Are you feeling down? You might want to call your sister. 

According to The New York Times, more and more studies show the positive effects of having a sister, and the benefits start before you’re even in middle school. Brigham Young University researchers studied nearly 400 families with more than one child, and at least one of them was a pre-teen. The kids filled out psychological questionnaires about everything from how they cope with stress, to their self-esteem.

The result? Having a sister protected kids from feeling lonely, unloved, and self-conscious. It didn’t matter if there was a large age gap or if the sister was older or younger, the results were the same across the board. It’s not just kids who benefit from sisterly love. A British study found that adults with sisters are more optimistic, ambitious, and better at coping with stress.
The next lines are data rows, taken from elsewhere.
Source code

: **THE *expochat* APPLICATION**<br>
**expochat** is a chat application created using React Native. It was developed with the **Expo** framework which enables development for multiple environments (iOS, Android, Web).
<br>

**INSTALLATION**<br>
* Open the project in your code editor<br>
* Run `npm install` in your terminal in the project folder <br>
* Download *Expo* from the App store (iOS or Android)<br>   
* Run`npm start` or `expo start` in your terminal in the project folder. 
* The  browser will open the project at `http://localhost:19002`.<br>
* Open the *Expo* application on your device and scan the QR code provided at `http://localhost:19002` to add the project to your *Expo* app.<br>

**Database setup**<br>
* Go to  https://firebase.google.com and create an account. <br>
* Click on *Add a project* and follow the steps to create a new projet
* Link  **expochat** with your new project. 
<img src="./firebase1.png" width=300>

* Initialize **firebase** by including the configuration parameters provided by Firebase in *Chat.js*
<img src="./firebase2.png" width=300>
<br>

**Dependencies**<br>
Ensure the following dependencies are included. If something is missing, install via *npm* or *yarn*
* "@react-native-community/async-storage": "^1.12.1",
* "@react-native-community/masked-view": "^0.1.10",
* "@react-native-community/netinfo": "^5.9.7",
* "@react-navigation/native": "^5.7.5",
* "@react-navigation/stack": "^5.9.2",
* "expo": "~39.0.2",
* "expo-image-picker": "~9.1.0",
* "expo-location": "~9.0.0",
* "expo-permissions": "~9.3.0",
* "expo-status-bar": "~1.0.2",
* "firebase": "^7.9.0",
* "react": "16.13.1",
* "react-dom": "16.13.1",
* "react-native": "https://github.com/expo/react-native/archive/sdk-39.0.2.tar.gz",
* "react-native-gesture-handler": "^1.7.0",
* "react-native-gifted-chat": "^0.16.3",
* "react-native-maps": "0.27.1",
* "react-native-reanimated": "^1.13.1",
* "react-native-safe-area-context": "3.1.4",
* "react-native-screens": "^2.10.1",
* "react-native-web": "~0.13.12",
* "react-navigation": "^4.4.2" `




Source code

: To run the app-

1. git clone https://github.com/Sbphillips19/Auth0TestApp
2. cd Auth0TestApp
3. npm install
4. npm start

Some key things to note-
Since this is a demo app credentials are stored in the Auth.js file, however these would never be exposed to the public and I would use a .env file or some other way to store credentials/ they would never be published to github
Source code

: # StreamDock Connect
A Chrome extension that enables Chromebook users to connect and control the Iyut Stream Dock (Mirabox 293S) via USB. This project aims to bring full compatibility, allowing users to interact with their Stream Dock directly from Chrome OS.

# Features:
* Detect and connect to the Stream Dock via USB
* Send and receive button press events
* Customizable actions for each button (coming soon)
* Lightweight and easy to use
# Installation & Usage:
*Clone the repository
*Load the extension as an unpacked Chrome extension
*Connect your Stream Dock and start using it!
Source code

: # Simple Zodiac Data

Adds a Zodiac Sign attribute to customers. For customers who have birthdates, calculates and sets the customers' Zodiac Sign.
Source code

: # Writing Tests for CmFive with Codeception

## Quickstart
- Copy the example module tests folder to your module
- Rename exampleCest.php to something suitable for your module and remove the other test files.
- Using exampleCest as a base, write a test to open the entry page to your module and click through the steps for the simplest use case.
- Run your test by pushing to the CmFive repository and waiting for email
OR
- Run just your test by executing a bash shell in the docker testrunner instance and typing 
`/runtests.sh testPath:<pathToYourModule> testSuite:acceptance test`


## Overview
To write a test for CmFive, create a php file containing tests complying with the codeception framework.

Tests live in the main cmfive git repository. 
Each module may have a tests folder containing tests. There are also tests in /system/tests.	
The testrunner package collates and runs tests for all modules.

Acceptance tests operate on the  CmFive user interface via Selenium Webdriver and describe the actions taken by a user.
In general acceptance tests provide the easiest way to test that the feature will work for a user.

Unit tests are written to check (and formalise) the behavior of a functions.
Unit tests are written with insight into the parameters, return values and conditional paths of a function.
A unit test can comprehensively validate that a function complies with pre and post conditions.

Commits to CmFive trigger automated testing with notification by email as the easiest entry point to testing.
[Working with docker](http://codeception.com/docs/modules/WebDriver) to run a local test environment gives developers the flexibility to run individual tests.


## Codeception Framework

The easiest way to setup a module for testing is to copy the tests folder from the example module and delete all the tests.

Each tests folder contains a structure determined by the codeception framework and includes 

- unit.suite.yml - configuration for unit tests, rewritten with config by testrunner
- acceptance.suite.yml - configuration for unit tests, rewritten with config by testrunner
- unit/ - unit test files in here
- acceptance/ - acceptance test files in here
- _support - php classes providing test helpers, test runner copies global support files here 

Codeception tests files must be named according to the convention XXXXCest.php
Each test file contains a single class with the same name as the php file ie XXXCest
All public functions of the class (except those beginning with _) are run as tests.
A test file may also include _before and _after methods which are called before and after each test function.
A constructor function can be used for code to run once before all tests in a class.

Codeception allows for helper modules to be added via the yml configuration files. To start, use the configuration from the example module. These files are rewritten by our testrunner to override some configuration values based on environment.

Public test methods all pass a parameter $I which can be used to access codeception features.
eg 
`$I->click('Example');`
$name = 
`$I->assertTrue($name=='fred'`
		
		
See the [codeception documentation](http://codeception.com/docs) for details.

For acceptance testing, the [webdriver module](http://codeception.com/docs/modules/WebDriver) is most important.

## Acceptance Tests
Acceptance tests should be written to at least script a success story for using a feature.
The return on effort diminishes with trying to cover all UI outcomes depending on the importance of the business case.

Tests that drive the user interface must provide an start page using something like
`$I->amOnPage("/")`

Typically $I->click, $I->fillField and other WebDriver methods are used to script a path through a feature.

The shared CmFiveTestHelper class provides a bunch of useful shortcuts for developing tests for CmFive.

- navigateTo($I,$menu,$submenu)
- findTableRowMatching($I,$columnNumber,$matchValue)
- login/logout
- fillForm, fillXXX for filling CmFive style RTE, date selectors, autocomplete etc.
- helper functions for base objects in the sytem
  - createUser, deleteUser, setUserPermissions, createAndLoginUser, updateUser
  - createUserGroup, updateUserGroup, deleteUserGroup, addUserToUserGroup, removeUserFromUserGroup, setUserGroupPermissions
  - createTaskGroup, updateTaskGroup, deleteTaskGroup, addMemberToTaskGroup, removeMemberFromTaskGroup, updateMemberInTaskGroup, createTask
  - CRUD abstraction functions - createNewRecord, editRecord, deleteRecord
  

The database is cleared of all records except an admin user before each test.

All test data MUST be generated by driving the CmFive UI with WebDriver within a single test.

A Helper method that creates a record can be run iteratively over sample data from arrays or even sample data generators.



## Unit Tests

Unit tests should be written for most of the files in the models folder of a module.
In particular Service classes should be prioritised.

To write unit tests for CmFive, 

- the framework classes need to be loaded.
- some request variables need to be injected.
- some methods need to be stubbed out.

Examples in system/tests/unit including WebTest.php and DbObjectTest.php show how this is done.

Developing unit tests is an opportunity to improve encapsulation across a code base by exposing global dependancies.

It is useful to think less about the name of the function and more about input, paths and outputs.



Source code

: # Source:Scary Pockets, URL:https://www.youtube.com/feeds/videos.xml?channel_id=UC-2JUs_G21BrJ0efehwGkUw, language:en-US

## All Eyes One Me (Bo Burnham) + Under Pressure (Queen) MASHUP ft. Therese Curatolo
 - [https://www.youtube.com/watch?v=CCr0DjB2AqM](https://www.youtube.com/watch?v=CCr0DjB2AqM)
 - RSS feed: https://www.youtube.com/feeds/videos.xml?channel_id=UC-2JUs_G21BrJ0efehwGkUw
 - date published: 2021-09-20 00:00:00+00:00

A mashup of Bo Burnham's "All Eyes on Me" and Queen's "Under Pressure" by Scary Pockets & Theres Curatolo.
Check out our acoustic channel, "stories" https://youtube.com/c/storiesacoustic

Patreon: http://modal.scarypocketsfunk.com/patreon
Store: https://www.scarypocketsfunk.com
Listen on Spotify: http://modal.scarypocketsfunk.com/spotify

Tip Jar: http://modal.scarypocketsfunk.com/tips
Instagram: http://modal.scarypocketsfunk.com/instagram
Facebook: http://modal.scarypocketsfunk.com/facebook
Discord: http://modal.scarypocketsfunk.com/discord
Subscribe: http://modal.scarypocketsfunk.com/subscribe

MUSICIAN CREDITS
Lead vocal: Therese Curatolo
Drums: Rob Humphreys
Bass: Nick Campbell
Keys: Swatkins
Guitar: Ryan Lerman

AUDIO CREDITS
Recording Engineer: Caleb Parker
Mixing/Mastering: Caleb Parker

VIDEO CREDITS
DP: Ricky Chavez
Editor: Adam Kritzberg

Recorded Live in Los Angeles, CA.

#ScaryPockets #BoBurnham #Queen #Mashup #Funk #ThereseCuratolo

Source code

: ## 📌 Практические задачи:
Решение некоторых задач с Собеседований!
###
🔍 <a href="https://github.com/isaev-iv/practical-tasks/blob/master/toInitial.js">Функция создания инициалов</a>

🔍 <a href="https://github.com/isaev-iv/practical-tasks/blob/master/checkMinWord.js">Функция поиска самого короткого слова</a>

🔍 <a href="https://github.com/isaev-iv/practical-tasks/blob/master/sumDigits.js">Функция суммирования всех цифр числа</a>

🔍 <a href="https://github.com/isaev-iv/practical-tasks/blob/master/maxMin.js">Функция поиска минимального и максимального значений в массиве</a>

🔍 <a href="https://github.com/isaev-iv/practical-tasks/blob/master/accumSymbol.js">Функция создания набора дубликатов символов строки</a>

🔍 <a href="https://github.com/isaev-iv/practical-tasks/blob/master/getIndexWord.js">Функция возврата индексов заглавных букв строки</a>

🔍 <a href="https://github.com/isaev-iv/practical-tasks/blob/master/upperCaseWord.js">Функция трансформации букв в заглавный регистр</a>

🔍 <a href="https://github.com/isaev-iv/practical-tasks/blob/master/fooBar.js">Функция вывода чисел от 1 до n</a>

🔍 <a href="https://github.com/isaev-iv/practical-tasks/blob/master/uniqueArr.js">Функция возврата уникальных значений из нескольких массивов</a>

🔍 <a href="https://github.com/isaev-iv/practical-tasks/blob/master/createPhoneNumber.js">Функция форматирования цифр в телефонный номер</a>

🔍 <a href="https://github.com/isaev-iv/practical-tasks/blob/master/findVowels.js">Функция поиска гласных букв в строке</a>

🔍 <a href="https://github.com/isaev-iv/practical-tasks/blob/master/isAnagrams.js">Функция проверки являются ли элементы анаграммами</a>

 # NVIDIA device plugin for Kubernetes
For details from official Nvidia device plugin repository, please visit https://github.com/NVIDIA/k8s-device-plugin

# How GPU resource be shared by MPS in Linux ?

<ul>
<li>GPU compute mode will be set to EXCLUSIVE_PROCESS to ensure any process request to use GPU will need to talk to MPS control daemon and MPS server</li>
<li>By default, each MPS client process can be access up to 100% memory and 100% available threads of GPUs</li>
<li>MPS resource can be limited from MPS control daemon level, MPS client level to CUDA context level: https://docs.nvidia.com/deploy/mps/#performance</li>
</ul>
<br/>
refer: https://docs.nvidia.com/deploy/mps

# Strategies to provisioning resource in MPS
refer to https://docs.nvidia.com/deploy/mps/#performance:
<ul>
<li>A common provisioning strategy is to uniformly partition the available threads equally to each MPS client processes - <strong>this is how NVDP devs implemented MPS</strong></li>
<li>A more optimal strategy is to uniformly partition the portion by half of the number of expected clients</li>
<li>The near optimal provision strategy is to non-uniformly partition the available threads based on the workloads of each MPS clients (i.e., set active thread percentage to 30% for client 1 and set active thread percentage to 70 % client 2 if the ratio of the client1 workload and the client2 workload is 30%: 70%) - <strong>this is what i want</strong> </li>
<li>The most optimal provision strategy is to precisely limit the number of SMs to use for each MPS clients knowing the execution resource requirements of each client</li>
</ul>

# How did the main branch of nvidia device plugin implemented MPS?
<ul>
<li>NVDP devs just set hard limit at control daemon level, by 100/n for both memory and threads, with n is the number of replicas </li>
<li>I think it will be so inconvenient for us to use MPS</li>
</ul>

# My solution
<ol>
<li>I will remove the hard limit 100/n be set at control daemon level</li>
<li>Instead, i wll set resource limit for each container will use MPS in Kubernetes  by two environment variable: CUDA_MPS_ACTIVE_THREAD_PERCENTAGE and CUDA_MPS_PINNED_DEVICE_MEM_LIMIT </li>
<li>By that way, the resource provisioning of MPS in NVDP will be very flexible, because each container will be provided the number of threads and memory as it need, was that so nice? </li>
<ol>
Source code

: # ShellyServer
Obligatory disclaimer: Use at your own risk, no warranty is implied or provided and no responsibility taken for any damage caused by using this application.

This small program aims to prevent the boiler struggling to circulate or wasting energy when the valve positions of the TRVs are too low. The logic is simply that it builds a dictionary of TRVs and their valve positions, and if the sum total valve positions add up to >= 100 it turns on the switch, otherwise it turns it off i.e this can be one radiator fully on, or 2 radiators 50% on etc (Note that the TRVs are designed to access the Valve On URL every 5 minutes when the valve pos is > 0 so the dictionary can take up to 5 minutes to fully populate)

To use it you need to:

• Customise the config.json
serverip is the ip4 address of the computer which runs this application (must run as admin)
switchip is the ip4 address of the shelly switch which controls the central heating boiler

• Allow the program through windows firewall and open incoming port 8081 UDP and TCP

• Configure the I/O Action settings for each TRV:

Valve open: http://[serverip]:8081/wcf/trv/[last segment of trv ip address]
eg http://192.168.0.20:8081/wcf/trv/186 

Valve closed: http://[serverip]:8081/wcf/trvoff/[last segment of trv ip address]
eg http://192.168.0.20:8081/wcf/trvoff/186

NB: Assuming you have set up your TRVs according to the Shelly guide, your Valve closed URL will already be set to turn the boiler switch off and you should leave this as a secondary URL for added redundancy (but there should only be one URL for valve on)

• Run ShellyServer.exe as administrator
So, why are sisters mood-boosters? Lead researcher Dr. Laura Padilla-Walker says that most girls want to communicate about emotions and their personal lives, while boys tend to shut people out and internalize everything. When they do talk, it’s not about emotions. It’s about sports, history, or current events. If you have a rocky relationship with your sister, this doesn’t mean you have to start sharing your deepest, darkest secrets with her to feel better. You can talk about the weekend, your soccer team, or even what you’re making for dinner. That’s because psychologists say it’s not what you talk about, it’s simply the act of talking that creates and reinforces connections.

So, is your house an all-boy zone? Psychologists say open the lines of communication so your sons feel connected to you and don’t internalize everything. For example, don’t just ask your son about his day and let him give you a one-word answer. Ask him what his favorite part of the day was, if anything exciting happened at recess or how he likes the new school basketball team.